No Brasil, temas como escravidão, diáspora africana, colonialismo e relações ético-raciais já se firmaram nas investigações das Ciências Humanas e, de modo específico, dos estudos históricos. Atualmente, na História, inúmeras agendas de pesquisas vêm sendo desenvolvidas em torno desses e de outros temas conexos, entre os quais: história indígena, cidadania, educação, religiosidade, relações de gênero, movimentos sociais, identidade e violência. Tais interrelações temáticas têm tomado como objeto não apenas as relações sociais estabelecidas em nosso país, mas diante de outros recortes espaciais, em especial a partir de América, África e Europa.

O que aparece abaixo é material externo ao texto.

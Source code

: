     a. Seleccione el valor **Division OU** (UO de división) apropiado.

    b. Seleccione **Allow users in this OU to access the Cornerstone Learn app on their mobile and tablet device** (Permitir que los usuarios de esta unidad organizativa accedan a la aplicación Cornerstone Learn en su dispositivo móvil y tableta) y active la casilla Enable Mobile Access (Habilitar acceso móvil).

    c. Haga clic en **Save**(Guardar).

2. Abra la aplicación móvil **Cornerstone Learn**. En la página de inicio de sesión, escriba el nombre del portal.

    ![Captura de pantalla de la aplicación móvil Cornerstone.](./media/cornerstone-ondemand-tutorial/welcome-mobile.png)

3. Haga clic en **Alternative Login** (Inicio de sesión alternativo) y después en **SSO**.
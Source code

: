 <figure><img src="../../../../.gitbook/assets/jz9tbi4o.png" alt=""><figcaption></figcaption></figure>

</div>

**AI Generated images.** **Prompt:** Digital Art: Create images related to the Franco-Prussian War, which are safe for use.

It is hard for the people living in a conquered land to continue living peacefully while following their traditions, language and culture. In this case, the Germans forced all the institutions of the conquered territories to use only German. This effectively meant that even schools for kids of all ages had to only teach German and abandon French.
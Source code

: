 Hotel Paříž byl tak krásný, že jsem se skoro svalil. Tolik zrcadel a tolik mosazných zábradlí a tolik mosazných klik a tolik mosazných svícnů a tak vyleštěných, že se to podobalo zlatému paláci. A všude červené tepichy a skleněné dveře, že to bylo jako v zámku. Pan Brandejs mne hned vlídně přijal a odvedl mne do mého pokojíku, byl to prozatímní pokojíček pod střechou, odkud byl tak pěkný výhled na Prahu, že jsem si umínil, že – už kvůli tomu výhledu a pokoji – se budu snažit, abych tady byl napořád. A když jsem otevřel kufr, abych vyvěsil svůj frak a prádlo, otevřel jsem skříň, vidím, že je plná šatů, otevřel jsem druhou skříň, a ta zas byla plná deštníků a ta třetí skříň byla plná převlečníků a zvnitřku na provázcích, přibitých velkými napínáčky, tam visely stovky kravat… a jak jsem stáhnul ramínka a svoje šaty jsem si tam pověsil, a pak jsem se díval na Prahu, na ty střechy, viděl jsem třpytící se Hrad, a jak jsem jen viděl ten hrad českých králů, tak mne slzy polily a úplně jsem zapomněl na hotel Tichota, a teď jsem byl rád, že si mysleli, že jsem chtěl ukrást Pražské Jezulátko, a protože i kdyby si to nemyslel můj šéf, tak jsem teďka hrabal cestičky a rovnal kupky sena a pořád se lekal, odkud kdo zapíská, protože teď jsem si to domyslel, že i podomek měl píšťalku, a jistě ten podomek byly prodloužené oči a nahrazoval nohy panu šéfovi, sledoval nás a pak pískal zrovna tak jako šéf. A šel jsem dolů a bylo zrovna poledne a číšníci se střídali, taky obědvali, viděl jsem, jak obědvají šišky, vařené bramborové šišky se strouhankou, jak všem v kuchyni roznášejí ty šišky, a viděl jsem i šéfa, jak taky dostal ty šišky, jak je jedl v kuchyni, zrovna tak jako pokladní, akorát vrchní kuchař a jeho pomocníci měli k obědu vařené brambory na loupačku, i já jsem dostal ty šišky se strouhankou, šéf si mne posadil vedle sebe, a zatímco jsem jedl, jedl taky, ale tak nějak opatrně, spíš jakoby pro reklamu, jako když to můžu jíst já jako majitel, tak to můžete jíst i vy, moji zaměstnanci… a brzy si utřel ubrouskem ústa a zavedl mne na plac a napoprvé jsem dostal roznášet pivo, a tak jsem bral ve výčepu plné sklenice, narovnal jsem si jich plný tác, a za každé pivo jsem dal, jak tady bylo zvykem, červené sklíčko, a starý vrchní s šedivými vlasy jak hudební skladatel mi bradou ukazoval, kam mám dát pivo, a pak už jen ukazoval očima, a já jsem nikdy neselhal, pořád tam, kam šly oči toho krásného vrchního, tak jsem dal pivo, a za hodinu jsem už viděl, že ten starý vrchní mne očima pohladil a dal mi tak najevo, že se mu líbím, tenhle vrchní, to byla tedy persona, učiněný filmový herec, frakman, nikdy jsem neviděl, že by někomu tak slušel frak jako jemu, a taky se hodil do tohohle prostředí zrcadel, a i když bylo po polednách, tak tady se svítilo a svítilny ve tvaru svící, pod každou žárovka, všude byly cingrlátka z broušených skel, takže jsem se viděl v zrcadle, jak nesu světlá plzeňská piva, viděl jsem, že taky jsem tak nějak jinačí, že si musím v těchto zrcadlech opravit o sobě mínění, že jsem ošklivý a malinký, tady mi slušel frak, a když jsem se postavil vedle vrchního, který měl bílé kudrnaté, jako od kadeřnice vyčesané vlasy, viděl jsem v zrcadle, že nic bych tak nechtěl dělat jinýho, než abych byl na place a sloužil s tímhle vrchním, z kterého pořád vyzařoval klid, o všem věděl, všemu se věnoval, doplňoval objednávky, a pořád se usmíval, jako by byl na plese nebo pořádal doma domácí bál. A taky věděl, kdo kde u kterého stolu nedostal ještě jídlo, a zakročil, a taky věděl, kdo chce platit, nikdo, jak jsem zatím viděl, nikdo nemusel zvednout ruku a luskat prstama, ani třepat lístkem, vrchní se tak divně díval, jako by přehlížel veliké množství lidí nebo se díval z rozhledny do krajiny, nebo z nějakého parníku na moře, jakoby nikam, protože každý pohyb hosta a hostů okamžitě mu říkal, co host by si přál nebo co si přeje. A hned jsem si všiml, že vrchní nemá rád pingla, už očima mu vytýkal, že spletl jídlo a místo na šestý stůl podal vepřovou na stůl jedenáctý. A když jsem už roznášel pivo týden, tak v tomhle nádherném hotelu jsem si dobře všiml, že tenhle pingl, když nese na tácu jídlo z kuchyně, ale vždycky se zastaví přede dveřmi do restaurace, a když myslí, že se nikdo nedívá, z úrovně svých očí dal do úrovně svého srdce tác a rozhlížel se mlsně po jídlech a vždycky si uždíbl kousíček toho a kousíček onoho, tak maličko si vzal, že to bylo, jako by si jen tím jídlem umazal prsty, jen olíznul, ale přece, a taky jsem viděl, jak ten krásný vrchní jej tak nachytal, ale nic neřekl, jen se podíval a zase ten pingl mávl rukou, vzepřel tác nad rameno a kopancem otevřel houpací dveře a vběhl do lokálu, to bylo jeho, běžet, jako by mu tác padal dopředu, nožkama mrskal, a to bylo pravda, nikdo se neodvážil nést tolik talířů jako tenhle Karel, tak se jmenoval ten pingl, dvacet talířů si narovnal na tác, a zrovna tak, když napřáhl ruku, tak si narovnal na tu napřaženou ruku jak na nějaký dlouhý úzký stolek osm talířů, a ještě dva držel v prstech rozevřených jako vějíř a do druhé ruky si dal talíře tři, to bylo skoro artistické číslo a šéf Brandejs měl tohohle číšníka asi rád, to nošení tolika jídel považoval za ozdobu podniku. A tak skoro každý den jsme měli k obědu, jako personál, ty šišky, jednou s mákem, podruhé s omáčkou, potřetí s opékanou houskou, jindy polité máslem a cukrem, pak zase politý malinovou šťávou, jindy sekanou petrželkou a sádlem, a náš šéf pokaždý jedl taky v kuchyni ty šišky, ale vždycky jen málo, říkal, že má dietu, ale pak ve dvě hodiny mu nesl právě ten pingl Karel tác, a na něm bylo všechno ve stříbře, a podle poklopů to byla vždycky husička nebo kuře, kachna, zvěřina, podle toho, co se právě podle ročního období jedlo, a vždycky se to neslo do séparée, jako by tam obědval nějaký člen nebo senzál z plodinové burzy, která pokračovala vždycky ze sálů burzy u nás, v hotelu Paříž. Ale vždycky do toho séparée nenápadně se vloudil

Os artigos presentes neste dossiê foram elaborados por pesquisadores (as) que se inserem nesse novo contexto de pesquisas. Marley Antônia Silva da Silva, em seu artigo Do norte da África ao norte da América Portuguesa (1755-1815), destaca as conexões transatlânticas das populações africanas com foco no Grão-Pará e a Alta Guiné, no norte da África. O artigo se apresenta como um guia para adentrarmos as tramas sociais dos interesses e condições históricas que condicionaram dinâmicas escravistas e outras dimensões da diáspora africana forçada, que conformaram as populações das regiões de São Luís e Belém, entre o final do século XVIII e início do século XIX.

Em Para libertar o meu filho: Estratégias utilizadas por forras e escravas ao alforriarem na segunda metade do século XVIII em Minas Gerais, Carlo Guimarães Monti nos apresenta as estratégias de mulheres escravizadas em busca por alforrias. Nesta linha, levantou e avaliou um amplo escopo documental, composto de inventários e testamentos de senhores de escravizados. Sua análise foi constituída com vistas nas redes familiares, pontos fundamentais para os escravizados alcançarem seus intentos de liberdade. Deteve-se também sobre o caráter privado das alforrias, como instrumento fundamental para a tentativa de manutenção da sujeição dos escravizados.

Marcelo Ferreira Lobo, em Para além da alforria: Mobilidade e sobrevivência de Libertos no Brasil (Grão-Pará, 1800-1888), analisa as noções de cidadania e direitos construídas ao longo do século XIX no Grão-Pará. Para isso, lançou mão de problematizações sobre as possibilidades de mobilidade social e liberdade no cotidiano de mulheres e homens alforriados, a partir da análise de testamentos de senhores e libertos. Investigou, desse modo, regiões intermediárias entre a escravidão e a liberdade, onde se fizeram presentes reinvenções do paternalismo, mas também as lutas de negras e negros frente a miséria, insegurança econômica e perseguição das forças de segurança.

Pedro Nicácio Souto, em Escravidão e Pecuária na Paraíba: São João do Cariri (1870-1888), discorre sobre as singularidades das formas de escravidão ocorridas em São João do Cariri – PB, no final do século XIX. São apresentados diferentes aspectos do panorama econômico, social e demográfico local, nas últimas décadas da escravidão. Delineiam-se particularidades da sociedade escravista desta localidade, marcada pela importância da pecuária e da agricultura de subsistência. Souto aborda como as relações sociais em torno da pecuária influenciaram as maneiras como constituídas as experiências dos escravizados e suas relações junto aos senhores.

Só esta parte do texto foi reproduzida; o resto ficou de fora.